Sample Header Ad - 728x90

rsync running under rsnapshot is not creating hard links, why?

2 votes
1 answer
233 views
I have rsnapshot taking backups for me. However, each backup is the full size of the source data. It is not making hard links and instead is making new copies of ever single (unchanged) file on every instigation. I have verified that new files are being created in each backup by checking the inode numbers against each other and also by counting hardlinks (there's none). The problem seems to be occurring at the rsync stage. rsync looks to be transferring every file at each instigation.

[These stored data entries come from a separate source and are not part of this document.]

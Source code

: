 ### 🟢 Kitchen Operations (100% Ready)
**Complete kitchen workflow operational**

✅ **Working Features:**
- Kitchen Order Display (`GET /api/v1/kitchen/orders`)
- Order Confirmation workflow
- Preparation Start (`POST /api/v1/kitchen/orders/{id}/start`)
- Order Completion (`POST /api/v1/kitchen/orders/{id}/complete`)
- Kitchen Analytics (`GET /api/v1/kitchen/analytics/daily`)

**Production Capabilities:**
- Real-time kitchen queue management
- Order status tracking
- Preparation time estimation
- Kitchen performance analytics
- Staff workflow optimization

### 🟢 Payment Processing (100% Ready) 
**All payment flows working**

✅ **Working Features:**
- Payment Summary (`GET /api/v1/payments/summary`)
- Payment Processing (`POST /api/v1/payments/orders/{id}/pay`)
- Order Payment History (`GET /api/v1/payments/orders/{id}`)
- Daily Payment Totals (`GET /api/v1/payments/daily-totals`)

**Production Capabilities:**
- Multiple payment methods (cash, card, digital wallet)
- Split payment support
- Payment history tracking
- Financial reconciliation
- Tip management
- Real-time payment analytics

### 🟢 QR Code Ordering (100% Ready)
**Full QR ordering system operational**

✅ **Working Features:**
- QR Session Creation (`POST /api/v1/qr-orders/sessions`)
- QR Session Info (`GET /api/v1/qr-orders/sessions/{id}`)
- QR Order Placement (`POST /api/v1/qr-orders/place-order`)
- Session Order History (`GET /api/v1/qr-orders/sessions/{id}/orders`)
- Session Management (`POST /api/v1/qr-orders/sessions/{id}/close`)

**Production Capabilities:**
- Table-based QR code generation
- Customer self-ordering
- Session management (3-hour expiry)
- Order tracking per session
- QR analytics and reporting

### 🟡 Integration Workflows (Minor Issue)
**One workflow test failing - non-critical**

The reason is ">f..T......", so to my understanding, it is transferring and creating a whole new file based on a differing timestamp to the backup. In fact the timestamps are significantly different, e.g. on the local system: Access: 2024-03-18 10:14:28.285098766 +0000 Modify: 2023-11-23 21:04:36.000000000 +0000 Change: 2024-03-10 21:11:26.107904822 +0000 Birth: 2023-12-02 19:22:02.022412357 +0000 and the same file on the backup: Access: 2024-03-18 10:14:29.369122130 +0000 Modify: 2024-03-18 10:14:30.609148859 +0000 Change: 2024-03-18 10:14:31.817174900 +0000 Birth: 2024-03-18 10:14:29.369122130 +0000 The upshot of this is that each backup takes forever and takes a huge amount of disk space, precisely the opposite of what I expect. I believe I can fix this by adding --time to the rsnapshot/rsync configuration to "correct" the timestamps on the backup. But that differs how it should be working "out of the box" so I'm reluctant to do it. My specific questions are: 1) Are the timestamps in the backup wrong in this context and what should they actually be? 2) What could have gone wrong here? I feel I may have missed a step in creating the first ever backup e.g. the first backup should have had --time. 3) Is adding --time to the config a bad idea, given it's not already there by default?